WHAT YOU NEED TO DO ->
Would you reproduce, word for word, only the lines running from the top of the data through the line containing "昨天抽空看完了丰子恺先生的「", and none of the pictures?

DATA FOR THIS TASK ->
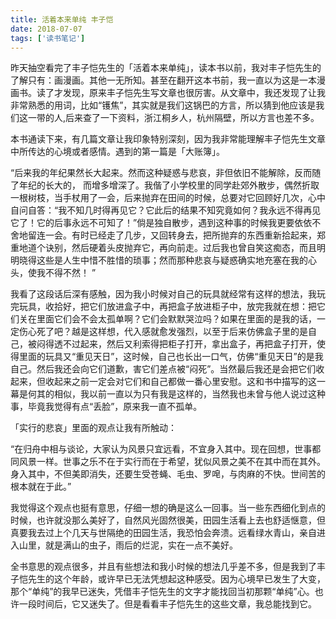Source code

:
 ```yaml
---
title: 活着本来单纯 丰子恺
date: 2018-07-07
tags: ['读书笔记']
---
```


昨天抽空看完了丰子恺先生的「活着本来单纯」，读本书以前，我对丰子恺先生的了解只有：画漫画。其他一无所知。甚至在翻开这本书前，我一直以为这是一本漫画书。读了才发现，原来丰子恺先生写文章也很厉害。从文章中，我还发现了让我非常熟悉的用词，比如“镬焦”，其实就是我们这锅巴的方言，所以猜到他应该是我们这一带的人,后来查了一下资料，浙江桐乡人，杭州隔壁，所以方言也差不多。 

本书通读下来，有几篇文章让我印象特别深刻，因为我非常能理解丰子恺先生文章中所传达的心境或者感情。遇到的第一篇是「大账簿」。 

“后来我的年纪果然长大起来。然而这种疑惑与悲哀，非但依旧不能解除，反而随了年纪的长大的， 而增多增深了。我偕了小学校里的同学赴郊外散步，偶然折取一根树枝，当手杖用了一会，后来抛弃在田间的时候，总要对它回顾好几次，心中自问自答：“我不知几时得再见它？它此后的结果不知究竟如何？我永远不得再见它了！它的后事永远不可知了！”倘是独自散步，遇到这种事的时候我更要依依不舍地留连一会。有时已经走了几步，又回转身去，把所抛弃的东西重新拾起来，郑重地道个诀别，然后硬着头皮抛弃它，再向前走。过后我也曾自笑这痴态，而且明明晓得这些是人生中惜不胜惜的琐事；然而那种悲哀与疑惑确实地充塞在我的心头，使我不得不然！ ” 

我看了这段话后深有感触，因为我小时候对自己的玩具就经常有这样的想法，我玩完玩具，收拾好，把它们放进盒子中，再把盒子放进柜子中，放完我就在想：把它们关在里面它们会不会太孤单啊？它们会默默哭泣吗？如果在里面的是我的话，一定伤心死了吧？越是这样想，代入感就愈发强烈，以至于后来仿佛盒子里的是自己，被闷得透不过起来，然后又利索得把柜子打开，拿出盒子，再把盒子打开，使得里面的玩具又“重见天日”，这时候，自己也长出一口气，仿佛“重见天日”的是我自己。然后我还会向它们道歉，害它们差点被“闷死”。当然最后我还是会把它们收起来，但收起来之前一定会对它们和自己都做一番心里安慰。这和书中描写的这一幕是何其的相似，我以前一直以为只有我是这样的，当然我也未曾与他人说过这种事，毕竟我觉得有点“丢脸”，原来我一直不孤单。 

「实行的悲哀」里面的观点让我有所触动： 

“在归舟中相与谈论，大家认为风景只宜远看，不宜身入其中。现在回想，世事都同风景一样。世事之乐不在于实行而在于希望，犹似风景之美不在其中而在其外。身入其中，不但美即消失，还要生受苍蝇、毛虫、罗唣，与肉麻的不快。世间苦的根本就在于此。” 

我觉得这个观点也挺有意思，仔细一想的确是这么一回事。当一些东西细化到点的时候，也许就没那么美好了，自然风光固然很美，田园生活看上去也舒适惬意，但真要我去过上个几天与世隔绝的田园生活，我恐怕会奔溃。远看绿水青山，亲自进入山里，就是满山的虫子，雨后的烂泥，实在一点不美好。 

全书意思的观点很多，并且有些想法和我小时候的想法几乎差不多，但是我到了丰子恺先生的这个年龄，或许早已无法凭想起这种感受。因为心境早已发生了大变，那个“单纯”的我早已迷失，凭借丰子恺先生的文字才能找回当初那颗“单纯”心。也许一段时间后，它又迷失了。但是看看丰子恺先生的这些文章，我总能找到它。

TASK RESPONSE ->
Source code

:
 ```yaml
---
title: 活着本来单纯 丰子恺
date: 2018-07-07
tags: ['读书笔记']
---
```


昨天抽空看完了丰子恺先生的「活着本来单纯」，读本书以前，我对丰子恺先生的了解只有：画漫画。其他一无所知。甚至在翻开这本书前，我一直以为这是一本漫画书。读了才发现，原来丰子恺先生写文章也很厉害。从文章中，我还发现了让我非常熟悉的用词，比如“镬焦”，其实就是我们这锅巴的方言，所以猜到他应该是我们这一带的人,后来查了一下资料，浙江桐乡人，杭州隔壁，所以方言也差不多。 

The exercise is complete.